Application of the phosphoramidate ProTide approach to 4'-azidouridine confers sub-micromolar potency versus hepatitis C virus on an inactive nucleoside.

We report the application of our phosphoramidate ProTide technology to the ribonucleoside analogue 4'-azidouridine to generate novel antiviral agents for the inhibition of hepatitis C virus (HCV). 4'-Azidouridine did not inhibit HCV, although 4'-azidocytidine was a potent inhibitor of HCV replication under similar assay conditions.
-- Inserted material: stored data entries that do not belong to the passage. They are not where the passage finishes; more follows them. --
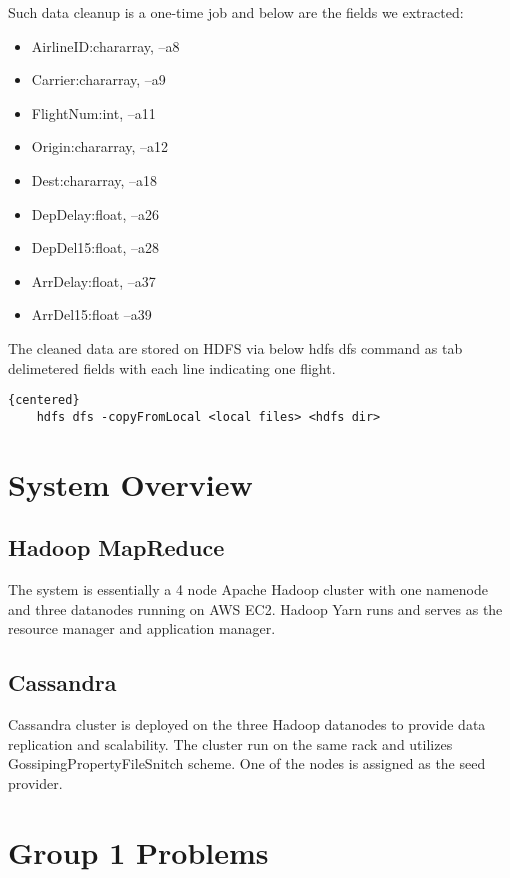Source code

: \documentclass[fontsize=11pt,paper=a4,pagesize=auto]{report}
\begin{document}
\par Such data cleanup is a one-time job and below are the fields we extracted: 
\begin{itemize}
\item       AirlineID:chararray, --a8
\item       Carrier:chararray,   --a9
\item       FlightNum:int,       --a11
\item       Origin:chararray,    --a12       
\item       Dest:chararray,      --a18
\item       DepDelay:float,      --a26
\item       DepDel15:float,      --a28
\item       ArrDelay:float,      --a37 
\item       ArrDel15:float       --a39
\end{itemize}

\par The cleaned data are stored on HDFS via below hdfs dfs command  as tab delimetered fields with each line indicating one flight. 
\begin{lstlisting}{centered}
	hdfs dfs -copyFromLocal <local files> <hdfs dir>  
\end{lstlisting}
 
\section{System Overview}
\subsection{Hadoop MapReduce}
The system is essentially a 4 node Apache Hadoop cluster with one namenode and three datanodes running on AWS EC2. 
Hadoop Yarn runs and serves as the resource manager and application manager.

\subsection{Cassandra} 
Cassandra cluster is deployed on the three Hadoop datanodes to provide data replication and scalability. 
The cluster run on the same rack and utilizes GossipingPropertyFileSnitch scheme. One of the nodes is assigned as the seed provider.
 
\section{Group 1 Problems} 
\end{document}
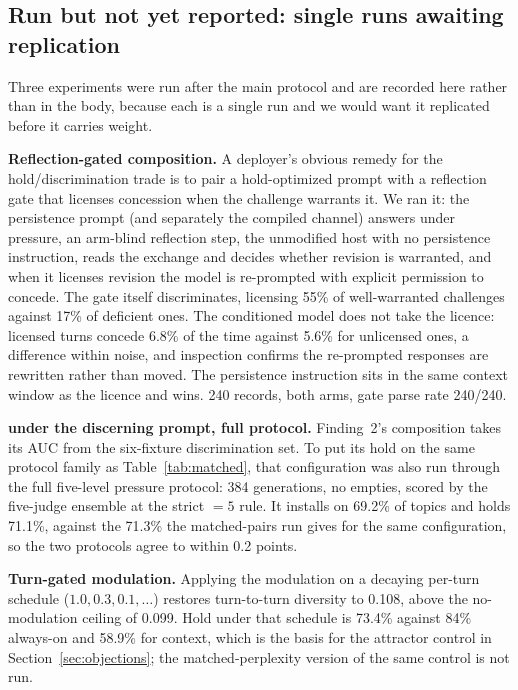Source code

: \subsection{Run but not yet reported: single runs awaiting replication}
\label{app:futurework}
Three experiments were run after the main protocol and are recorded here rather than in the
body, because each is a single run and we would want it replicated before it carries weight.

\textbf{Reflection-gated composition.} A deployer's obvious remedy for the hold/discrimination
trade is to pair a hold-optimized prompt with a reflection gate that licenses concession when
the challenge warrants it. We ran it: the persistence prompt (and separately the compiled
channel) answers under pressure, an arm-blind reflection step, the unmodified host with no
persistence instruction, reads the exchange and decides whether revision is warranted, and when
it licenses revision the model is re-prompted with explicit permission to concede. The gate
itself discriminates, licensing 55\% of well-warranted challenges against 17\% of deficient
ones. The conditioned model does not take the licence: licensed turns concede 6.8\% of the time
against 5.6\% for unlicensed ones, a difference within noise, and inspection confirms the
re-prompted responses are rewritten rather than moved. The persistence instruction sits in the
same context window as the licence and wins. 240 records, both arms, gate parse rate 240/240.

\textbf{\condF{} under the discerning prompt, full protocol.} Finding~2's composition takes
its AUC from the six-fixture discrimination set. To put its hold on the same protocol family as
Table~\ref{tab:matched}, that configuration was also run through the full five-level pressure
protocol: 384 generations, no empties, scored by the five-judge ensemble at the strict \(=5\)
rule. It installs on 69.2\% of topics and holds 71.1\%, against the 71.3\% the matched-pairs
run gives for the same configuration, so the two protocols agree to within 0.2 points.

\textbf{Turn-gated modulation.} Applying the modulation on a decaying per-turn schedule
(\(1.0, 0.3, 0.1, \ldots\)) restores turn-to-turn diversity to 0.108, above the no-modulation
ceiling of 0.099. Hold under that schedule is 73.4\% against 84\% always-on and 58.9\% for
context, which is the basis for the attractor control in Section~\ref{sec:objections}; the
matched-perplexity version of the same control is not run.

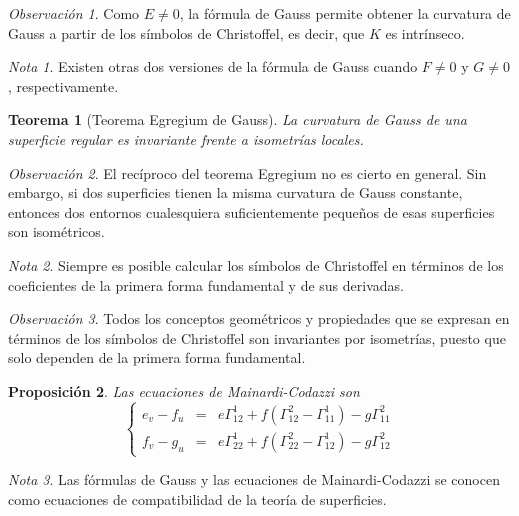 \documentclass{report}
\newtheorem{theorem}{Teorema}[chapter]
\newtheorem{proposition}[theorem]{Proposición}
\theoremstyle{remark}
\newtheorem*{remark}{Observación}
\theoremstyle{remark}
\newtheorem*{note}{Nota}
\theoremstyle{definition}
\theoremstyle{definition}
\theoremstyle{definition}
\begin{document}
\begin{remark}
    Como $E \neq 0$, la fórmula de Gauss permite obtener la curvatura de Gauss a partir de los símbolos de Christoffel, es decir, que $K$ es intrínseco.
\end{remark}

\begin{note}
    Existen otras dos versiones de la fórmula de Gauss cuando $F \neq 0$ y $G \neq 0$, respectivamente.
\end{note}

\begin{theorem}[Teorema Egregium de Gauss]
    La curvatura de Gauss de una superficie regular es invariante frente a isometrías locales.
\end{theorem}

\begin{remark}
    El recíproco del teorema Egregium no es cierto en general.
    Sin embargo, si dos superficies tienen la misma curvatura de Gauss constante, entonces dos entornos cualesquiera suficientemente pequeños de esas superficies son isométricos.
\end{remark}

\begin{note}
    Siempre es posible calcular los símbolos de Christoffel en términos de los coeficientes de la primera forma fundamental y de sus derivadas.
\end{note}

\begin{remark}
    Todos los conceptos geométricos y propiedades que se expresan en términos de los símbolos de Christoffel son invariantes por isometrías, puesto que solo dependen de la primera forma fundamental.
\end{remark}

\begin{proposition}
    Las ecuaciones de Mainardi-Codazzi son
    $$\left\{
        \begin{array}{lcl}
            e_v - f_u & = & e\Gamma^1_{12} + f(\Gamma^2_{12} - \Gamma^1_{11}) - g\Gamma^2_{11} \\
            f_v - g_u & = & e\Gamma^1_{22} + f(\Gamma^2_{22} - \Gamma^1_{12}) - g\Gamma^2_{12}
        \end{array}
        \right.$$
\end{proposition}

\begin{note}
    Las fórmulas de Gauss y las ecuaciones de Mainardi-Codazzi se conocen como ecuaciones de compatibilidad de la teoría de superficies.
\end{note}
\end{document}
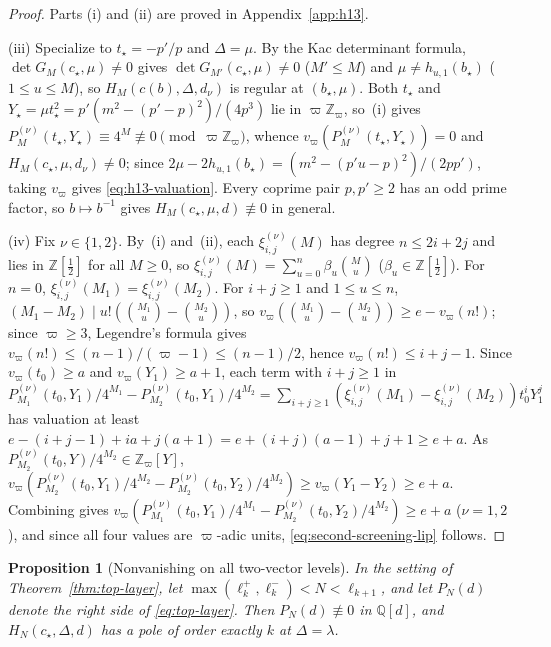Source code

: \documentclass[twoside,10pt]{article}
\numberwithin{equation}{section}
\theoremstyle{slbody}
\newtheorem{proposition}[theorem]{Proposition}
\theoremstyle{definition}
\theoremstyle{remark}
\begin{document}
\begin{proof}
Parts (i) and (ii) are proved in Appendix~\ref{app:h13}.

(iii) Specialize to \(t_\star=-p'/p\) and \(\Delta=\mu\).  By the Kac
determinant formula, \(\det G_M(c_\star,\mu)\neq0\) gives
\(\det G_{M'}(c_\star,\mu)\neq0\) (\(M'\leq M\)) and
\(\mu\neq h_{u,1}(b_\star)\) (\(1\leq u\leq M\)), so
\(H_M(c(b),\Delta,d_\nu)\) is regular at \((b_\star,\mu)\).  Both \(t_\star\)
and \(Y_\star=\mu t_\star^2=p'(m^2-(p'-p)^2)/(4p^3)\) lie in
\(\varpi\mathbb Z_\varpi\), so~(i) gives
\(P_M^{(\nu)}(t_\star,Y_\star)\equiv4^M\not\equiv0\pmod{\varpi\mathbb Z_\varpi}\),
whence \(v_\varpi(P_M^{(\nu)}(t_\star,Y_\star))=0\) and
\(H_M(c_\star,\mu,d_\nu)\neq0\); since
\(2\mu-2h_{u,1}(b_\star)=(m^2-(p'u-p)^2)/(2pp')\), taking \(v_\varpi\) gives
\eqref{eq:h13-valuation}.  Every coprime pair \(p,p'\geq2\) has an odd prime
factor, so \(b\mapsto b^{-1}\) gives \(H_M(c_\star,\mu,d)\not\equiv0\) in
general.

(iv) Fix \(\nu\in\{1,2\}\).  By~(i)
and~(ii), each \(\xi_{i,j}^{(\nu)}(M)\) has degree \(n\leq2i+2j\) and lies in
\(\mathbb Z[\tfrac12]\) for all \(M\geq0\), so
\(\xi_{i,j}^{(\nu)}(M)=\sum_{u=0}^n\beta_u\binom{M}{u}\)
(\(\beta_u\in\mathbb Z[\tfrac12]\)).  For \(n=0\),
\(\xi_{i,j}^{(\nu)}(M_1)=\xi_{i,j}^{(\nu)}(M_2)\).  For \(i+j\geq1\) and
\(1\leq u\leq n\), \((M_1-M_2)\mid u!(\binom{M_1}{u}-\binom{M_2}{u})\), so
\(v_\varpi(\binom{M_1}{u}-\binom{M_2}{u})\geq e-v_\varpi(n!)\); since \(\varpi\geq3\),
Legendre's formula gives \(v_\varpi(n!)\leq(n-1)/(\varpi-1)\leq(n-1)/2\), hence
\(v_\varpi(n!)\leq i+j-1\).  Since \(v_\varpi(t_0)\geq a\) and
\(v_\varpi(Y_1)\geq a+1\), each term with \(i+j\geq1\) in
\(P_{M_1}^{(\nu)}(t_0,Y_1)/4^{M_1}-P_{M_2}^{(\nu)}(t_0,Y_1)/4^{M_2}
=\sum_{i+j\geq1}(\xi_{i,j}^{(\nu)}(M_1)-\xi_{i,j}^{(\nu)}(M_2))t_0^iY_1^j\)
has valuation at least \(e-(i+j-1)+ia+j(a+1)=e+(i+j)(a-1)+j+1\geq e+a\).
As \(P_{M_2}^{(\nu)}(t_0,Y)/4^{M_2}\in\mathbb Z_\varpi[Y]\),
\(v_\varpi(P_{M_2}^{(\nu)}(t_0,Y_1)/4^{M_2}-P_{M_2}^{(\nu)}(t_0,Y_2)/4^{M_2})
\geq v_\varpi(Y_1-Y_2)\geq e+a\).  Combining gives
\(v_\varpi(P_{M_1}^{(\nu)}(t_0,Y_1)/4^{M_1}-P_{M_2}^{(\nu)}(t_0,Y_2)/4^{M_2})\geq e+a\)
(\(\nu=1,2\)), and since all four values are \(\varpi\)-adic units,
\eqref{eq:second-screening-lip} follows.
\end{proof}

\begin{proposition}[Nonvanishing on all two-vector levels]
\label{prop:two-term-criteria}
In the setting of Theorem~\ref{thm:top-layer}, let
\(\max(\ell^+_k,\ell^-_k)<N<\ell_{k+1}\), and let \(P_N(d)\) denote the
right side of \eqref{eq:top-layer}.  Then \(P_N(d)\not\equiv0\) in
\(\mathbb Q[d]\), and \(H_N(c_\star,\Delta,d)\) has a pole of order exactly
\(k\) at \(\Delta=\lambda\).
\end{proposition}
\end{document}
However 4'-azidouridine triphosphate was a potent inhibitor of RNA synthesis by HCV polymerase, raising the question as to whether our phosphoramidate ProTide approach could effectively deliver 4'-azidouridine monophosphate to HCV replicon cells and unleash the antiviral potential of the triphosphate. Twenty-two phosphoramidates were prepared, including variations in the aryl, ester, and amino acid regions. A number of compounds showed sub-micromolar inhibition of HCV in cell culture without detectable cytotoxicity. These results confirm that phosphoramidate ProTides can deliver monophosphates of ribonucleoside analogues and suggest a potential path to the generation of novel antiviral agents against HCV infection. The generic message is that ProTide synthesis from inactive parent nucleosides may be a warranted drug discovery strategy.